Je suis une fille de la Provence.

La maison de ma mère, crépis orange et volets vert amande, donne sur le Val de Durance, impétueuse rivière aujourd’hui domptée : des trois fléaux de la Provence cités par Dumas il ne reste plus que le Mistral. Je suis une fille du Vent.

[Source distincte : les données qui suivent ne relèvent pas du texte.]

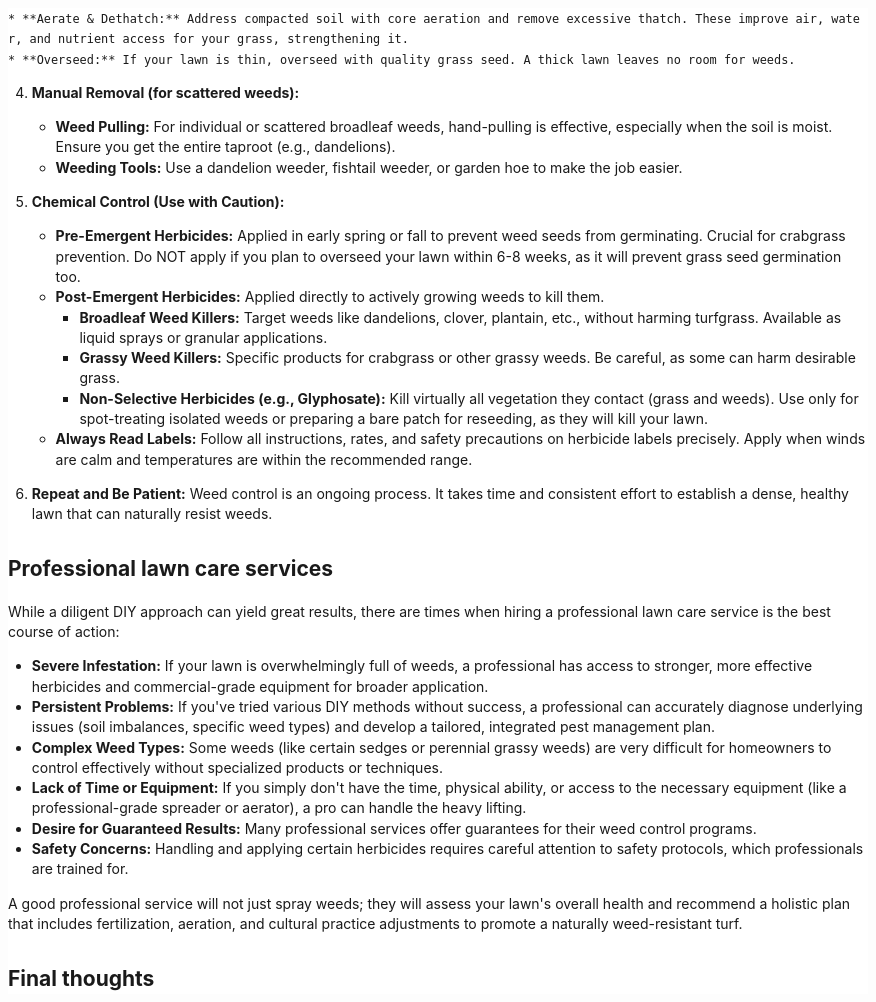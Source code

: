     * **Aerate & Dethatch:** Address compacted soil with core aeration and remove excessive thatch. These improve air, water, and nutrient access for your grass, strengthening it.
    * **Overseed:** If your lawn is thin, overseed with quality grass seed. A thick lawn leaves no room for weeds.
4.  **Manual Removal (for scattered weeds):**
    * **Weed Pulling:** For individual or scattered broadleaf weeds, hand-pulling is effective, especially when the soil is moist. Ensure you get the entire taproot (e.g., dandelions).
    * **Weeding Tools:** Use a dandelion weeder, fishtail weeder, or garden hoe to make the job easier.
5.  **Chemical Control (Use with Caution):**
    * **Pre-Emergent Herbicides:** Applied in early spring or fall to prevent weed seeds from germinating. Crucial for crabgrass prevention. Do NOT apply if you plan to overseed your lawn within 6-8 weeks, as it will prevent grass seed germination too.
    * **Post-Emergent Herbicides:** Applied directly to actively growing weeds to kill them.
        * **Broadleaf Weed Killers:** Target weeds like dandelions, clover, plantain, etc., without harming turfgrass. Available as liquid sprays or granular applications.
        * **Grassy Weed Killers:** Specific products for crabgrass or other grassy weeds. Be careful, as some can harm desirable grass.
        * **Non-Selective Herbicides (e.g., Glyphosate):** Kill virtually all vegetation they contact (grass and weeds). Use only for spot-treating isolated weeds or preparing a bare patch for reseeding, as they will kill your lawn.
    * **Always Read Labels:** Follow all instructions, rates, and safety precautions on herbicide labels precisely. Apply when winds are calm and temperatures are within the recommended range.

6.  **Repeat and Be Patient:** Weed control is an ongoing process. It takes time and consistent effort to establish a dense, healthy lawn that can naturally resist weeds.

## Professional lawn care services

While a diligent DIY approach can yield great results, there are times when hiring a professional lawn care service is the best course of action:

* **Severe Infestation:** If your lawn is overwhelmingly full of weeds, a professional has access to stronger, more effective herbicides and commercial-grade equipment for broader application.
* **Persistent Problems:** If you've tried various DIY methods without success, a professional can accurately diagnose underlying issues (soil imbalances, specific weed types) and develop a tailored, integrated pest management plan.
* **Complex Weed Types:** Some weeds (like certain sedges or perennial grassy weeds) are very difficult for homeowners to control effectively without specialized products or techniques.
* **Lack of Time or Equipment:** If you simply don't have the time, physical ability, or access to the necessary equipment (like a professional-grade spreader or aerator), a pro can handle the heavy lifting.
* **Desire for Guaranteed Results:** Many professional services offer guarantees for their weed control programs.
* **Safety Concerns:** Handling and applying certain herbicides requires careful attention to safety protocols, which professionals are trained for.

A good professional service will not just spray weeds; they will assess your lawn's overall health and recommend a holistic plan that includes fertilization, aeration, and cultural practice adjustments to promote a naturally weed-resistant turf.

## Final thoughts
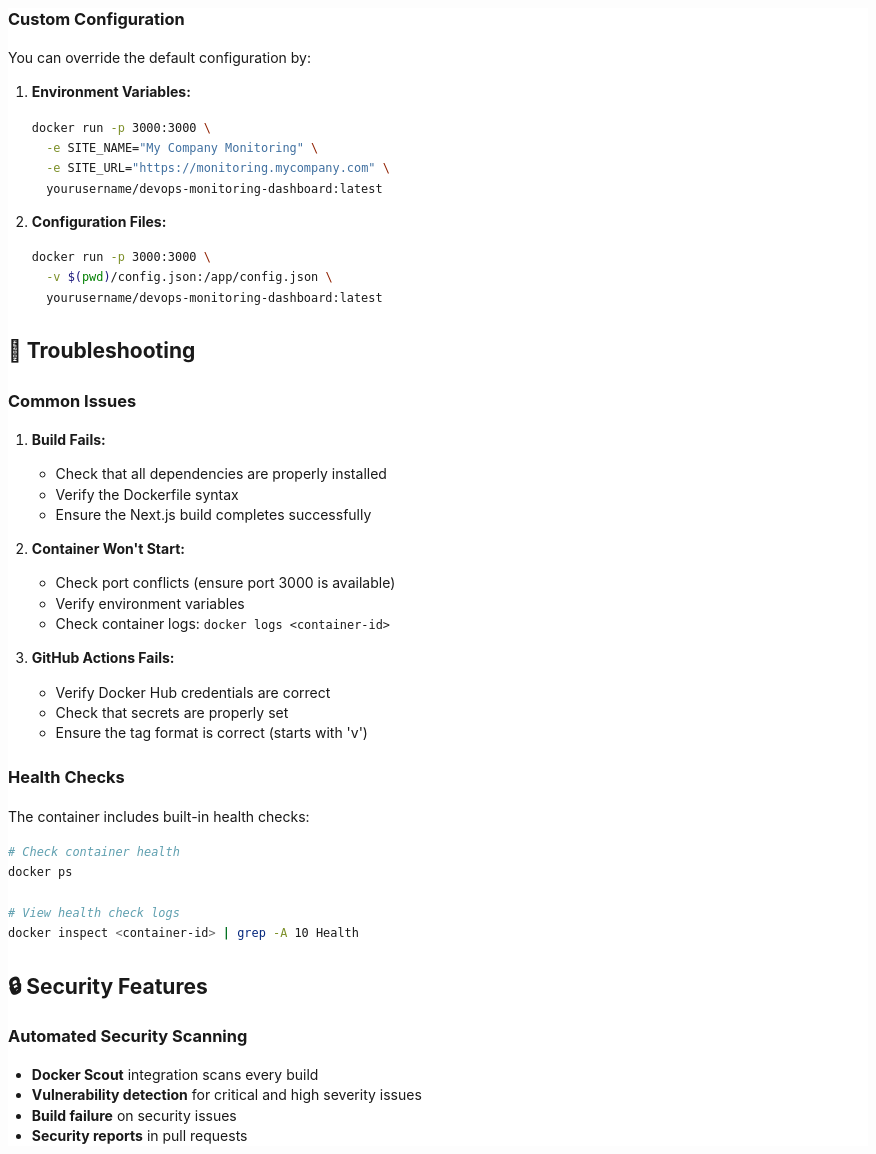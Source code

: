 ### Custom Configuration

You can override the default configuration by:

1. **Environment Variables:**
   ```bash
   docker run -p 3000:3000 \
     -e SITE_NAME="My Company Monitoring" \
     -e SITE_URL="https://monitoring.mycompany.com" \
     yourusername/devops-monitoring-dashboard:latest
   ```

2. **Configuration Files:**
   ```bash
   docker run -p 3000:3000 \
     -v $(pwd)/config.json:/app/config.json \
     yourusername/devops-monitoring-dashboard:latest
   ```

## 🐛 Troubleshooting

### Common Issues

1. **Build Fails:**
   - Check that all dependencies are properly installed
   - Verify the Dockerfile syntax
   - Ensure the Next.js build completes successfully

2. **Container Won't Start:**
   - Check port conflicts (ensure port 3000 is available)
   - Verify environment variables
   - Check container logs: `docker logs <container-id>`

3. **GitHub Actions Fails:**
   - Verify Docker Hub credentials are correct
   - Check that secrets are properly set
   - Ensure the tag format is correct (starts with 'v')

### Health Checks

The container includes built-in health checks:

```bash
# Check container health
docker ps

# View health check logs
docker inspect <container-id> | grep -A 10 Health
```

## 🔒 Security Features

### **Automated Security Scanning**
- **Docker Scout** integration scans every build
- **Vulnerability detection** for critical and high severity issues
- **Build failure** on security issues
- **Security reports** in pull requests
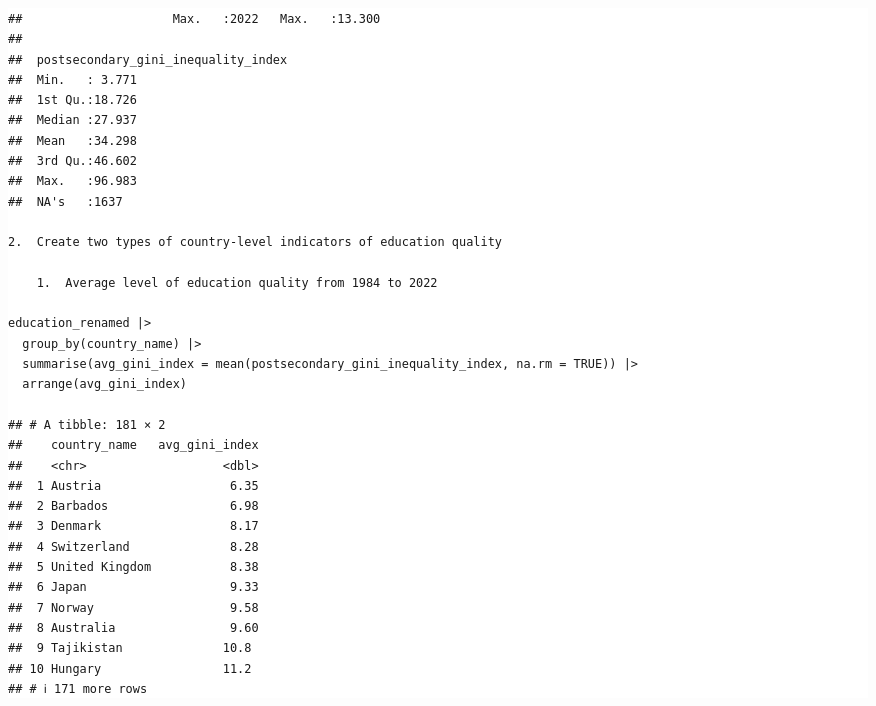     ##                     Max.   :2022   Max.   :13.300                          
    ##                                                                            
    ##  postsecondary_gini_inequality_index
    ##  Min.   : 3.771                     
    ##  1st Qu.:18.726                     
    ##  Median :27.937                     
    ##  Mean   :34.298                     
    ##  3rd Qu.:46.602                     
    ##  Max.   :96.983                     
    ##  NA's   :1637

    2.  Create two types of country-level indicators of education quality

        1.  Average level of education quality from 1984 to 2022

    education_renamed |> 
      group_by(country_name) |> 
      summarise(avg_gini_index = mean(postsecondary_gini_inequality_index, na.rm = TRUE)) |>
      arrange(avg_gini_index)

    ## # A tibble: 181 × 2
    ##    country_name   avg_gini_index
    ##    <chr>                   <dbl>
    ##  1 Austria                  6.35
    ##  2 Barbados                 6.98
    ##  3 Denmark                  8.17
    ##  4 Switzerland              8.28
    ##  5 United Kingdom           8.38
    ##  6 Japan                    9.33
    ##  7 Norway                   9.58
    ##  8 Australia                9.60
    ##  9 Tajikistan              10.8 
    ## 10 Hungary                 11.2 
    ## # ℹ 171 more rows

Les montagnes, les rivières et les grands chênes du plateau ont structuré, enfant, ma géographie. Côté pierre : le Rocher de Hongrie, Gâches, les Monges, au loin la barre des Ecrins ; côté onde : la Durance bien sûr mais aussi le Buëch, la Méouge et l’un de ses petits affluents, frais et méconnu, ombragé et anonyme. Cet été encore je me suis baignée dans ses bassines en compagnie des serpents. Les arbres, eux, n’ont pas de nom comme les rus ou les sommets. Mais il fait bon, que l’on soit petit ou grand, se réfugier sous leur ramure quand le soleil calcine toute chose, quand les nuages crèvent en averse ou quand le cœur a ses tempêtes.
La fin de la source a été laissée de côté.